◆ **Data shown**

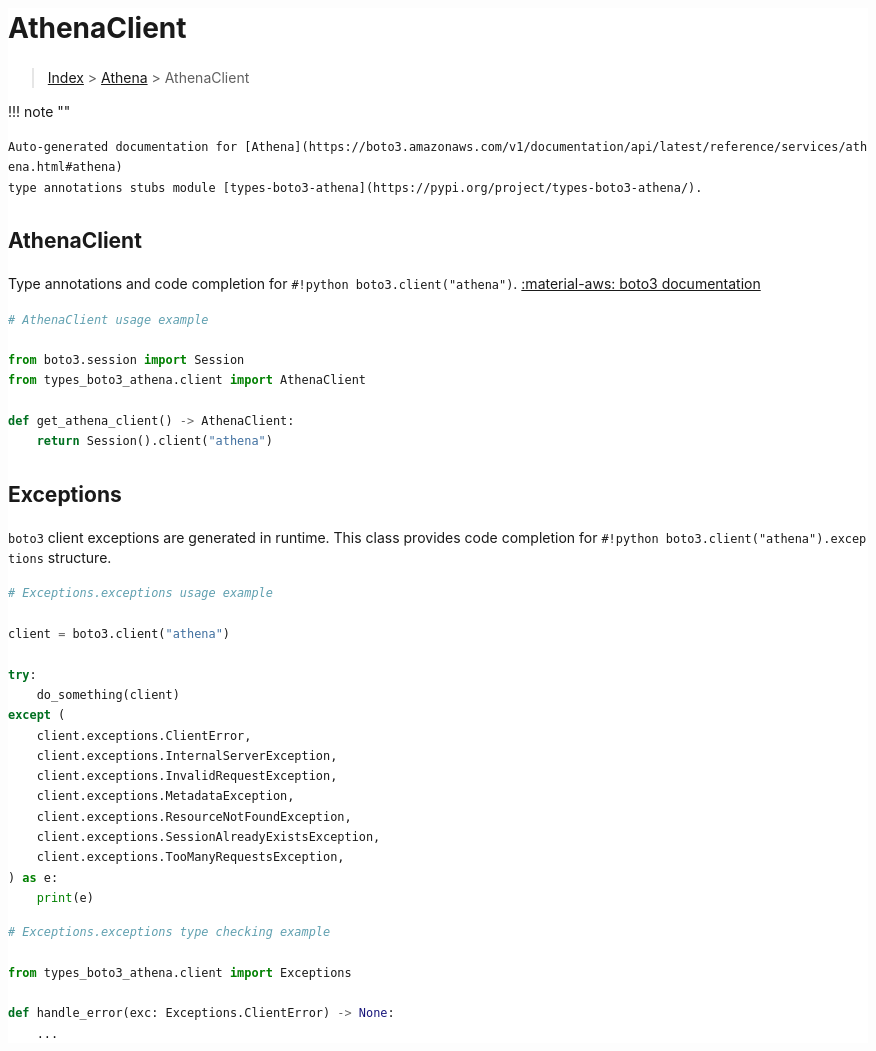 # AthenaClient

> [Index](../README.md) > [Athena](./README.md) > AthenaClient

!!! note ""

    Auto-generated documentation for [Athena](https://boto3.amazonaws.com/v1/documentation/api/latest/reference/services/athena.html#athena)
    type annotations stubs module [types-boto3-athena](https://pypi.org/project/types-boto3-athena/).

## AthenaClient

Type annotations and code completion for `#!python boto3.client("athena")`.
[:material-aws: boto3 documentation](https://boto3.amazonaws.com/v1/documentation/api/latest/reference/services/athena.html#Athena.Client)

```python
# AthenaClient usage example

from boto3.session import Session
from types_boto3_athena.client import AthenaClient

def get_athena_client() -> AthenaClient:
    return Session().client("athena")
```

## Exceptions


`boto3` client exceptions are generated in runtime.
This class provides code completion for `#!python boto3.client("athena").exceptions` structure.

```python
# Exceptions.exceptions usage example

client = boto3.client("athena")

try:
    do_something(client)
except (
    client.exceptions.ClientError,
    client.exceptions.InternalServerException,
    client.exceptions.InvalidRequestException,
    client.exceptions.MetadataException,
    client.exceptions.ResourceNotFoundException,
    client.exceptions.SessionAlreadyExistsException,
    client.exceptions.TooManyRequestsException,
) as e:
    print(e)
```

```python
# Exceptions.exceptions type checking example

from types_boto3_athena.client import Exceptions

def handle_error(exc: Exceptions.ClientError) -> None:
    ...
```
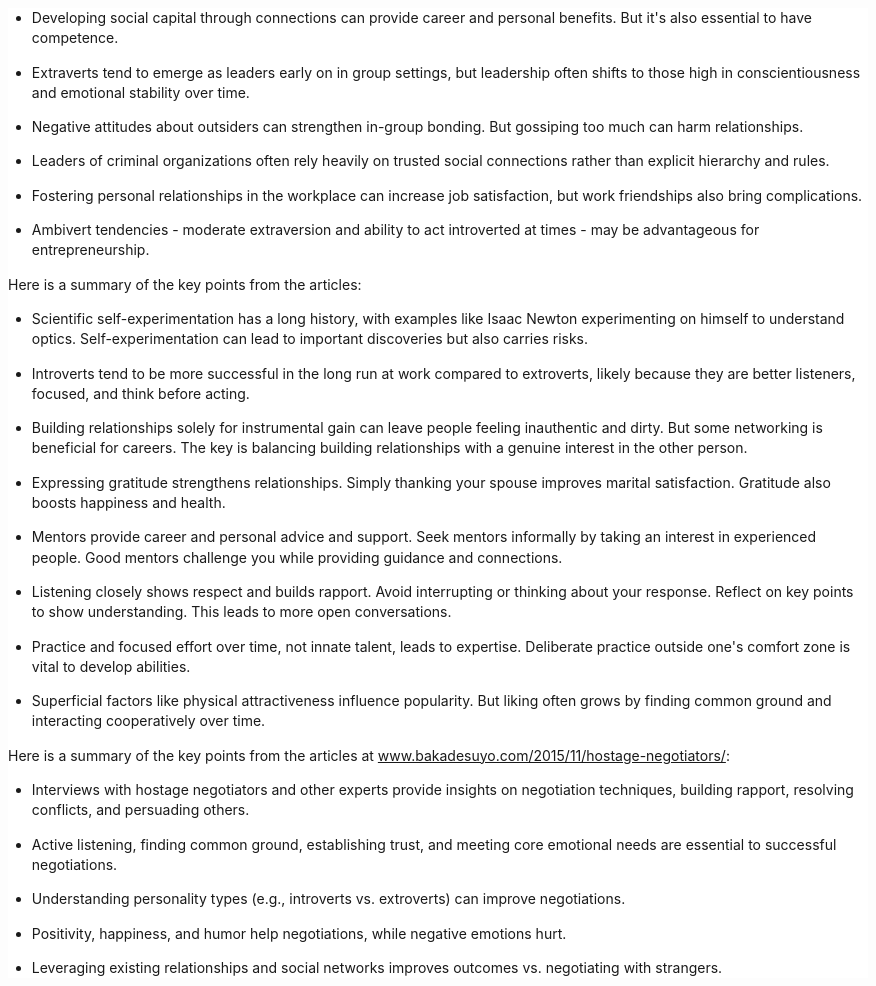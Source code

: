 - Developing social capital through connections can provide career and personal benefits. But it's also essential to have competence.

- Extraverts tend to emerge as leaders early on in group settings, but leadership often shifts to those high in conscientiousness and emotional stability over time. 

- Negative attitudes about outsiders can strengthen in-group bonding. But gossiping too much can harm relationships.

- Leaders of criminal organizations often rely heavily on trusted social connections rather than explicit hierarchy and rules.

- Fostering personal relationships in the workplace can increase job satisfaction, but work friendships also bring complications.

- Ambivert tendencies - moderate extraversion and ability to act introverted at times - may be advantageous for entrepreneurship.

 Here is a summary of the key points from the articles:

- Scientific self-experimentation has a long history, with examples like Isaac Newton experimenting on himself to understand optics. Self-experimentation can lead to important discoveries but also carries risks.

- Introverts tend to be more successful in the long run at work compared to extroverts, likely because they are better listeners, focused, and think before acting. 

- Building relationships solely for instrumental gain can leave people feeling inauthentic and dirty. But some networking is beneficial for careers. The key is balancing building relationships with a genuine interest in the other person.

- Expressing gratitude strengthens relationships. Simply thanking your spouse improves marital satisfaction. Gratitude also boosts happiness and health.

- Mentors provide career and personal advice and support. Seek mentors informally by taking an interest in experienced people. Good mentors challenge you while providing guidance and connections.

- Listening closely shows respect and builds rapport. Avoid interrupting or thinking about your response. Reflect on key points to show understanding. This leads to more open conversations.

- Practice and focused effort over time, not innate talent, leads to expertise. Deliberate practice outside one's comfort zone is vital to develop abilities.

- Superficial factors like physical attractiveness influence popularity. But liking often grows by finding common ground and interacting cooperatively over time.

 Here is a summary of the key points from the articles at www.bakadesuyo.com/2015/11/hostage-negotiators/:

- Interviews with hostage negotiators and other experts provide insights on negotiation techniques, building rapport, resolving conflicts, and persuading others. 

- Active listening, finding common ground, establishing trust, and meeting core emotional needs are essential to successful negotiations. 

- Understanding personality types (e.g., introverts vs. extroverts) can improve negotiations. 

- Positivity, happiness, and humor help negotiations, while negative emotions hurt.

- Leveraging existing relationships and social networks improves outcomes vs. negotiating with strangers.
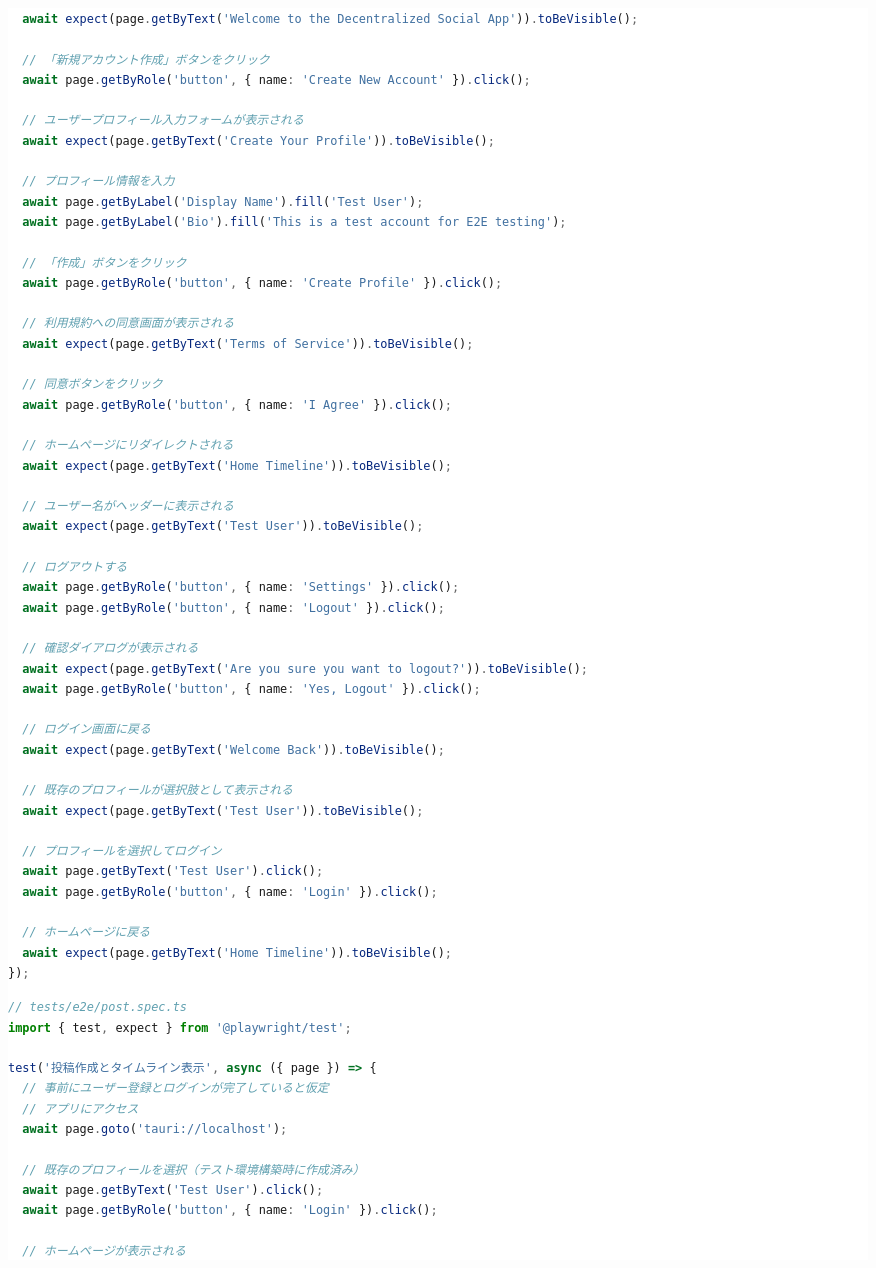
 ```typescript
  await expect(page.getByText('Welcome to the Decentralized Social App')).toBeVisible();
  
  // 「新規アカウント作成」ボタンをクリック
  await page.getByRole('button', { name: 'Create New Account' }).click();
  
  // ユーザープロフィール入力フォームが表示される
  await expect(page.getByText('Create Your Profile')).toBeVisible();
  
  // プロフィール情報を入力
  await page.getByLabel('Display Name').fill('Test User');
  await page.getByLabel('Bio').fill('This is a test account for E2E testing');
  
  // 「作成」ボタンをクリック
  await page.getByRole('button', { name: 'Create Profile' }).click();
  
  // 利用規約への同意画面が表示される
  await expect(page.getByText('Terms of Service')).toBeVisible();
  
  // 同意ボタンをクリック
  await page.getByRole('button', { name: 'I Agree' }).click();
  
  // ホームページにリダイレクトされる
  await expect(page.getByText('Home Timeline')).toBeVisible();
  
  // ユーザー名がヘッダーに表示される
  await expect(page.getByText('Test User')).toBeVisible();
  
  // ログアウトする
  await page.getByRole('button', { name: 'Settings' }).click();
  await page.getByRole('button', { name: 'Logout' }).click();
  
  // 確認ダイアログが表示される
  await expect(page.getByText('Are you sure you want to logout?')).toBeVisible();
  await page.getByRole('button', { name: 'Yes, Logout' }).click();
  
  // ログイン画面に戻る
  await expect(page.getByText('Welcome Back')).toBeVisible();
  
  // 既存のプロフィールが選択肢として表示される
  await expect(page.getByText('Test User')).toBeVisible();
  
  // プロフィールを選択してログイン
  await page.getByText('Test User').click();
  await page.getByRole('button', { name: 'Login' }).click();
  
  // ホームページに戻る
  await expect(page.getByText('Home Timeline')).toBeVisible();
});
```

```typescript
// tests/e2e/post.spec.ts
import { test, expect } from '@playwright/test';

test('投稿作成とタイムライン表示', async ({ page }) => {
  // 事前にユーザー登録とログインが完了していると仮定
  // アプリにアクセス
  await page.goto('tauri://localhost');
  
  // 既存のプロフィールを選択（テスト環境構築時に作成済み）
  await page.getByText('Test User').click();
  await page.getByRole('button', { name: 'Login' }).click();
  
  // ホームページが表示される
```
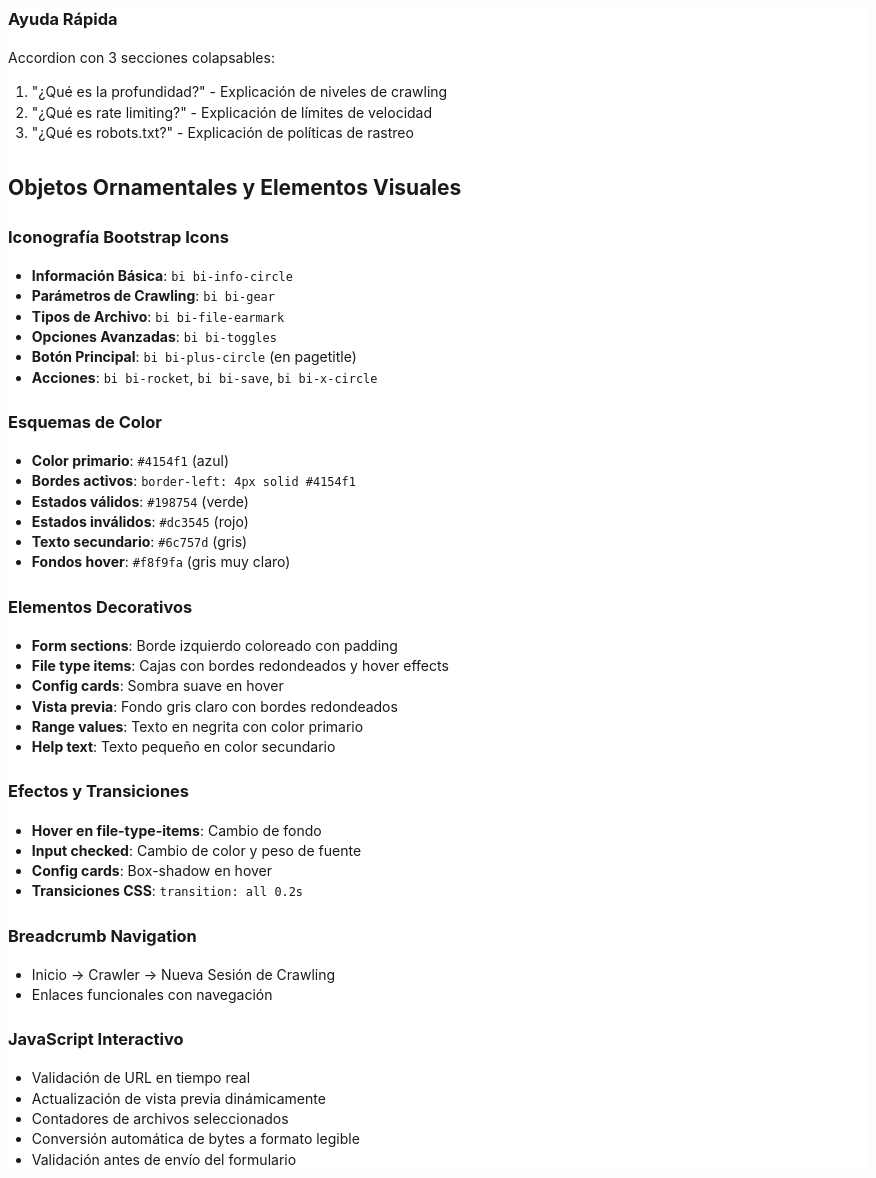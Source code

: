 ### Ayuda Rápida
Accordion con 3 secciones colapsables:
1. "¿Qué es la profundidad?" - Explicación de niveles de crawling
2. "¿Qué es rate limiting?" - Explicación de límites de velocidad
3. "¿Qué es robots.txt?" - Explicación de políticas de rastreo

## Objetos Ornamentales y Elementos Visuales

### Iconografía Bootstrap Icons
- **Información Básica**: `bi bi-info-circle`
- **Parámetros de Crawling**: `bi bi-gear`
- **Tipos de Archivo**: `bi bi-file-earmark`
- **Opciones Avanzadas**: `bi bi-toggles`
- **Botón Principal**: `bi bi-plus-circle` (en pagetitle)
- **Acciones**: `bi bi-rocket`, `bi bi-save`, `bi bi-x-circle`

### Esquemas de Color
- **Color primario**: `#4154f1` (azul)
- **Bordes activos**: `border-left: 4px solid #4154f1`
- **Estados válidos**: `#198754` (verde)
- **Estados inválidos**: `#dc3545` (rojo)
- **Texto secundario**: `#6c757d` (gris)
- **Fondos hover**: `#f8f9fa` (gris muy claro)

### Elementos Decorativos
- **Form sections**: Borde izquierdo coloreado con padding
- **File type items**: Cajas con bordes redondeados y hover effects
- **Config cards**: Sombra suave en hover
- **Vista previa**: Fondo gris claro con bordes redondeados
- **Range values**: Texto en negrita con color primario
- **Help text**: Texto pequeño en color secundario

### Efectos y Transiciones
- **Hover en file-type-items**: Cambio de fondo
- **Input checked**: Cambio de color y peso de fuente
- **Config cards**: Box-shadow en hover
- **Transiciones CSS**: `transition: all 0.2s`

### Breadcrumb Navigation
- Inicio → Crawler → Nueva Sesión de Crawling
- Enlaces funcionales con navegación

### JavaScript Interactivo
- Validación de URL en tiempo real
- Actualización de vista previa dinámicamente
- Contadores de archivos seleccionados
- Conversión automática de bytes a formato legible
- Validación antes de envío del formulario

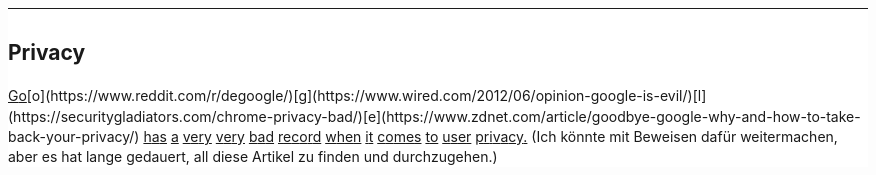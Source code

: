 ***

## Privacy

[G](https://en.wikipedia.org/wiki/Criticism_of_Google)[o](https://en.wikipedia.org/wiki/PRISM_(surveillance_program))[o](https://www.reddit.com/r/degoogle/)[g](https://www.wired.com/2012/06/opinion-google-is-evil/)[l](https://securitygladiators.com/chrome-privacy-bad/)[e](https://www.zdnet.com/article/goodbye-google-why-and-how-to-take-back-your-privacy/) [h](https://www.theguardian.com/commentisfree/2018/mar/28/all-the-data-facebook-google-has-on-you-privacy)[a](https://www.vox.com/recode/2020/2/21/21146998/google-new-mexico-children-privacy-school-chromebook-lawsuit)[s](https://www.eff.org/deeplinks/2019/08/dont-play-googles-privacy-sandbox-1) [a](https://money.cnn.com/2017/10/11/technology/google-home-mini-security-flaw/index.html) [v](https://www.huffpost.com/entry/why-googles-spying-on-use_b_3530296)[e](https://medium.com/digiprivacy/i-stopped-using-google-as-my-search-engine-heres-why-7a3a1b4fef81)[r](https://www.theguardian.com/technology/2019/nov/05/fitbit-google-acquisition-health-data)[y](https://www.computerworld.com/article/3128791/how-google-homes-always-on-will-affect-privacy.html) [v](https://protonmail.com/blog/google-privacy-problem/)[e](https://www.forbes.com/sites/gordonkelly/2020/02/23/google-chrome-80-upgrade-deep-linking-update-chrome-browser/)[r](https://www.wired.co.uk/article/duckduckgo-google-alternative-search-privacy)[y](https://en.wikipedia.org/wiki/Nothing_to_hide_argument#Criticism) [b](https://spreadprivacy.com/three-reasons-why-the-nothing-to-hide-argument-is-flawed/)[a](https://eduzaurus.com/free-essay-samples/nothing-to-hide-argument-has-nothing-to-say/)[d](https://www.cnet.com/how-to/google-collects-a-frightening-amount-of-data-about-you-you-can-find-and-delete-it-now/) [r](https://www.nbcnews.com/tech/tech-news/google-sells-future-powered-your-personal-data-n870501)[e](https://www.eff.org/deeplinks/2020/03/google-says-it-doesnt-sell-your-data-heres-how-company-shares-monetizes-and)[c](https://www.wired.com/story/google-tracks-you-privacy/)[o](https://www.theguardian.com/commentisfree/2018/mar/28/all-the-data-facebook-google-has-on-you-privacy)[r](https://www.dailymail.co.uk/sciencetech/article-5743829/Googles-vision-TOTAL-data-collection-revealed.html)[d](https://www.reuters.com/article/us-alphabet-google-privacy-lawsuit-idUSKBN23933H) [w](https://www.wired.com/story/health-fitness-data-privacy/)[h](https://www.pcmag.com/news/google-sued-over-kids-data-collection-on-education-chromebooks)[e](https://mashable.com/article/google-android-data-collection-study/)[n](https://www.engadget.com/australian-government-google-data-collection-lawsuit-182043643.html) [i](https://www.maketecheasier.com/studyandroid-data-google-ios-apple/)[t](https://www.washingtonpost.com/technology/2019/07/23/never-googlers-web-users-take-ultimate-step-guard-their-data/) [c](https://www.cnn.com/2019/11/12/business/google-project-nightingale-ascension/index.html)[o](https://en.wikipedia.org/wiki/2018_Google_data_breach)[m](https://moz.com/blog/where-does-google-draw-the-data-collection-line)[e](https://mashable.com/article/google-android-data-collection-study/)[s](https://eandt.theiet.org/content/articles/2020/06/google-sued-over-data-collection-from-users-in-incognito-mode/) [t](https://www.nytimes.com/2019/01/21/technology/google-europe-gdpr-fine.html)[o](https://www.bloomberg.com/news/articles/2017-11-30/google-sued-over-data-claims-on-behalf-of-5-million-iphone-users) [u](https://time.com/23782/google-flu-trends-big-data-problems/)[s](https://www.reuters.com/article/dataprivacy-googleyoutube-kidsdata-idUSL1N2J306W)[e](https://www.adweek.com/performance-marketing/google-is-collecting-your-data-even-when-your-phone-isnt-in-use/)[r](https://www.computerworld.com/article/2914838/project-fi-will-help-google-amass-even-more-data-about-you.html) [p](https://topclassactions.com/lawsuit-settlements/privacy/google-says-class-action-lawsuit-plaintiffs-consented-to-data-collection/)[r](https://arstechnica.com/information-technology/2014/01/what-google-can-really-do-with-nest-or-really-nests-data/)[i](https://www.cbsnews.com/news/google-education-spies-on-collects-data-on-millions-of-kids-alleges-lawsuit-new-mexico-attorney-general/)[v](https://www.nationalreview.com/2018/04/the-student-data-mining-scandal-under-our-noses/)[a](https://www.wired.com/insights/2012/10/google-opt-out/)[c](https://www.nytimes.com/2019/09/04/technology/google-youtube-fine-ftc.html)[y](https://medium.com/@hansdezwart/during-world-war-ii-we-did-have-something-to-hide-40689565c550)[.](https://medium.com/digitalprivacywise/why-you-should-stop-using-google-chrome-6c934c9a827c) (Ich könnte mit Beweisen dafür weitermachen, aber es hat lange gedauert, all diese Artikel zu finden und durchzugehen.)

◆ **What to do**
Only lines with the word "getByRole" are needed. Copy them from the preceding records.

◆ **Task output**
  await page.getByRole('button', { name: 'Create New Account' }).click();
  await page.getByRole('button', { name: 'Create Profile' }).click();
  await page.getByRole('button', { name: 'I Agree' }).click();
  await page.getByRole('button', { name: 'Settings' }).click();
  await page.getByRole('button', { name: 'Logout' }).click();
  await page.getByRole('button', { name: 'Yes, Logout' }).click();
  await page.getByRole('button', { name: 'Login' }).click();
  await page.getByRole('button', { name: 'Login' }).click();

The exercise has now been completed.